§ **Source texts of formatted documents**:
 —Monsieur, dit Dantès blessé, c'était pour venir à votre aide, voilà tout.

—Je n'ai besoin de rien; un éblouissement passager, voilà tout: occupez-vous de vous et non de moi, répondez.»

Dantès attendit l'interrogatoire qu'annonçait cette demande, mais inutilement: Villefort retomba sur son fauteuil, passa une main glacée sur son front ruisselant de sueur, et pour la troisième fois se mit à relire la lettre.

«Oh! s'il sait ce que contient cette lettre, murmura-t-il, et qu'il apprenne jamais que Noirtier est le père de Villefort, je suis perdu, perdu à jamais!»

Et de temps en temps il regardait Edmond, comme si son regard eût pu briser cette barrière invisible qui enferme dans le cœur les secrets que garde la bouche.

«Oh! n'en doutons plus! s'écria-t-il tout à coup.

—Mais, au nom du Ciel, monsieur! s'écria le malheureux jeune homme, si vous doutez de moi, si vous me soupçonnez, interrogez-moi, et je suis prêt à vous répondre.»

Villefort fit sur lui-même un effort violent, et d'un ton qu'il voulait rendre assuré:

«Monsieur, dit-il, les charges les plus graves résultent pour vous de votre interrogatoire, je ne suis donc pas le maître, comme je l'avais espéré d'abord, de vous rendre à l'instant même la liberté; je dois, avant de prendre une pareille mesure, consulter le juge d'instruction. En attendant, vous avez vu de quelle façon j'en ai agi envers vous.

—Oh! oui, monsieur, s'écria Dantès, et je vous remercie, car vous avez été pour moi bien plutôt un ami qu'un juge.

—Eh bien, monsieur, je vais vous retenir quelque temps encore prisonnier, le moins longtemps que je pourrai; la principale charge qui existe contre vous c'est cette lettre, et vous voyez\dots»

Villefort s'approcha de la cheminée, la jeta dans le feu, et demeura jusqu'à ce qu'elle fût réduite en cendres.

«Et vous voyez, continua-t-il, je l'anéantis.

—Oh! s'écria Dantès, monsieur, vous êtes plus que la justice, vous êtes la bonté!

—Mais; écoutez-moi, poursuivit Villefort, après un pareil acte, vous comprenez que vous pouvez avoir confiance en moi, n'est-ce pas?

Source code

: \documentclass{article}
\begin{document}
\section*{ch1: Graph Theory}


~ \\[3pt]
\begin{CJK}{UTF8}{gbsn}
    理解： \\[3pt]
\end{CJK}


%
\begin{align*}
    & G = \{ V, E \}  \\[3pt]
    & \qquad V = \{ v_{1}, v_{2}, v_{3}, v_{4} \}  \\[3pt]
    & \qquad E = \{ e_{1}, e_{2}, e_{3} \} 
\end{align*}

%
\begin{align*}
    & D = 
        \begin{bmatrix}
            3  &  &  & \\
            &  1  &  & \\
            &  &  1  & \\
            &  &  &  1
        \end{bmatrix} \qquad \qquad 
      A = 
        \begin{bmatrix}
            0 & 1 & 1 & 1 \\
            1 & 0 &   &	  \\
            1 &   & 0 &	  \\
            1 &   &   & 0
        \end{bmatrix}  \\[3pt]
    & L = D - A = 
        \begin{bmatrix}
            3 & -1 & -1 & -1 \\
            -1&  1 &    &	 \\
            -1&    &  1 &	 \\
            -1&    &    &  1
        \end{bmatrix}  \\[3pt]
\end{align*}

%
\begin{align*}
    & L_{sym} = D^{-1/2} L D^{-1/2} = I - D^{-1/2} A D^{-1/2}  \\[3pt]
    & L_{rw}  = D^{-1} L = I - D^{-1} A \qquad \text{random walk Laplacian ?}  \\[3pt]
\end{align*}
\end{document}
==
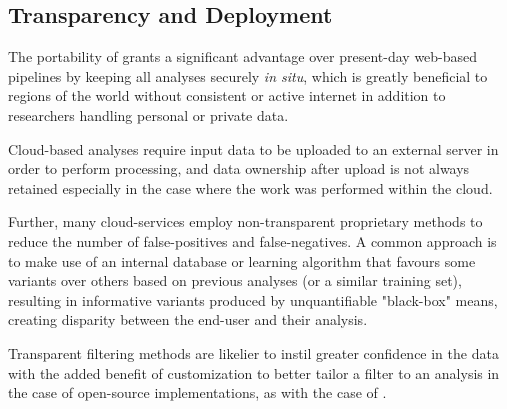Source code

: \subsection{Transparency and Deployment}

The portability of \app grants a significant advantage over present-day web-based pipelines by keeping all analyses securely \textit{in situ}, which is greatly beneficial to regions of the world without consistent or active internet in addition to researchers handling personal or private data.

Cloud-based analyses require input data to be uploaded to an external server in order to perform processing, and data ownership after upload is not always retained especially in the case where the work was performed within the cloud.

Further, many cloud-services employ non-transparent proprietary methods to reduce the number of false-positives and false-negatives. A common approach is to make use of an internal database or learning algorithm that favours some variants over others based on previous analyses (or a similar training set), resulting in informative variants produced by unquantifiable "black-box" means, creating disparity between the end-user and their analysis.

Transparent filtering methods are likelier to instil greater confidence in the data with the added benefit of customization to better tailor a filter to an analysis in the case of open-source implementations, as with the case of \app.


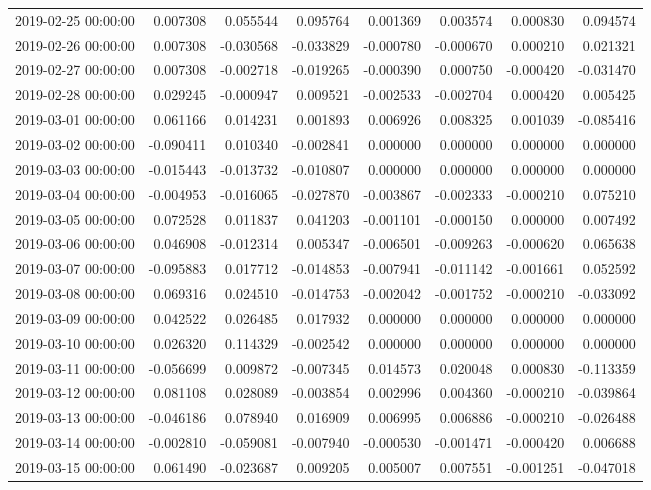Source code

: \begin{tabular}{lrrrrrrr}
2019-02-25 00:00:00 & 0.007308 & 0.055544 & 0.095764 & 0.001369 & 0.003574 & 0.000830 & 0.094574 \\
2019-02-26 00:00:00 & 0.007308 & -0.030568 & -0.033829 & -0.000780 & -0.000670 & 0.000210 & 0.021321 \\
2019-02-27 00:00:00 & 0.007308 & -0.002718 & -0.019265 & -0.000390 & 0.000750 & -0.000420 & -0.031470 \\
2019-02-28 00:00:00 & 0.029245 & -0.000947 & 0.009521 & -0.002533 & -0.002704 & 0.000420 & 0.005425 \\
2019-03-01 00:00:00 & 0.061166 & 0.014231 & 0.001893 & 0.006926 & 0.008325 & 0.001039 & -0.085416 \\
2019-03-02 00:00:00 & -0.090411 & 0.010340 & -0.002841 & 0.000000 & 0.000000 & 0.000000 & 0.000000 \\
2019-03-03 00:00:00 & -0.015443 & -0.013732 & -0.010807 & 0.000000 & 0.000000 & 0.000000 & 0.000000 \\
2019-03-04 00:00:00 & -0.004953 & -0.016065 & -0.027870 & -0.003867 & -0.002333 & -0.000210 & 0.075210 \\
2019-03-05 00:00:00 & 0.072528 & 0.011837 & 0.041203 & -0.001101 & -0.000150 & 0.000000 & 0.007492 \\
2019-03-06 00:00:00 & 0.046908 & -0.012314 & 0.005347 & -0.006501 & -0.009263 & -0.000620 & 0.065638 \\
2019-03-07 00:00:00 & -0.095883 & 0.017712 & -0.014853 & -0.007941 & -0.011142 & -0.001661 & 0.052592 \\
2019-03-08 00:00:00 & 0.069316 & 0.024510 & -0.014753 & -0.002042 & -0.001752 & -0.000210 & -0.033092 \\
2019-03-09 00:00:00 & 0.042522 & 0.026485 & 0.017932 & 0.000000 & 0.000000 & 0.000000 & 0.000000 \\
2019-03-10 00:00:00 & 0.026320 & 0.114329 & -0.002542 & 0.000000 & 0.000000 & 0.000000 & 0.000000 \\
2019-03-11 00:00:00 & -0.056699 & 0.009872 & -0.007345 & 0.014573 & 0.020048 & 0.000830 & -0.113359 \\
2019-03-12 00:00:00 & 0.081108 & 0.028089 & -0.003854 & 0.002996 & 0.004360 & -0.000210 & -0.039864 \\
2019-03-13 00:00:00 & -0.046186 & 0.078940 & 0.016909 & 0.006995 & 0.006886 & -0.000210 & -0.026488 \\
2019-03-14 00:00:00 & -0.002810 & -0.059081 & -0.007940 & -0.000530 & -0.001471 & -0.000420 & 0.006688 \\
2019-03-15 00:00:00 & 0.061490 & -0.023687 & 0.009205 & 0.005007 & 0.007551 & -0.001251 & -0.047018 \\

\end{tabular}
...
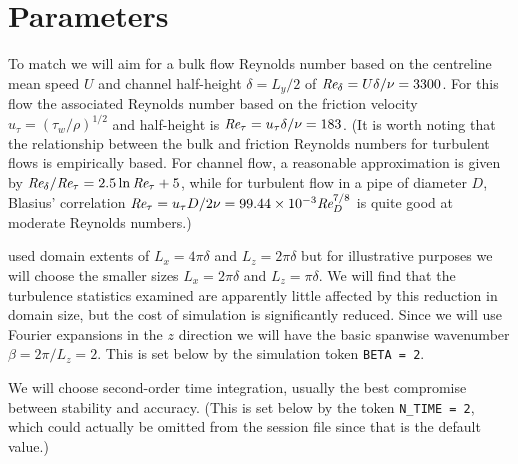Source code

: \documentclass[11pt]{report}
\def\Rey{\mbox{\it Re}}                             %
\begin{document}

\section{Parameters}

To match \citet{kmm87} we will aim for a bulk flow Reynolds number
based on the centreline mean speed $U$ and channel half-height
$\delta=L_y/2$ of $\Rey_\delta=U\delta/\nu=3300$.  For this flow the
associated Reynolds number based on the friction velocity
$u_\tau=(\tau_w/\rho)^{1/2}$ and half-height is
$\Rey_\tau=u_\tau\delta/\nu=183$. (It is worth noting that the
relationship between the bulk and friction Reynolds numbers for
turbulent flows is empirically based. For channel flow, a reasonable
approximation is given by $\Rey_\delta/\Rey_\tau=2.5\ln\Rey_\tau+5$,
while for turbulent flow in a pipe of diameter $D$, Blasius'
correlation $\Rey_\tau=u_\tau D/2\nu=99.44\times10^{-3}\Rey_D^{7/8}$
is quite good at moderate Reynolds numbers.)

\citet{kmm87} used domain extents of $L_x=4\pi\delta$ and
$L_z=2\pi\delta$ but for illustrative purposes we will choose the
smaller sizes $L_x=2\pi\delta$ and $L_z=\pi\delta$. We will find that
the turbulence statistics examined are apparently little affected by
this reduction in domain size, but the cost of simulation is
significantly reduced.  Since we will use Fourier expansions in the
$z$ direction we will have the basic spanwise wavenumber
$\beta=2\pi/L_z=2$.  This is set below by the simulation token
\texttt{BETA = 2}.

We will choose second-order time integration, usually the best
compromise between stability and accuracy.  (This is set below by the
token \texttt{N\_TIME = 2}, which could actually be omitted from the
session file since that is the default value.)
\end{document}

§ **Exercise requirements**: Which lines in the data hold the string "qquad"? Copy each of them.

§ **Solution**:
    & \qquad V = \{ v_{1}, v_{2}, v_{3}, v_{4} \}  \\[3pt]
    & \qquad E = \{ e_{1}, e_{2}, e_{3} \} 
        \end{bmatrix} \qquad \qquad 
    & L_{rw}  = D^{-1} L = I - D^{-1} A \qquad \text{random walk Laplacian ?}  \\[3pt]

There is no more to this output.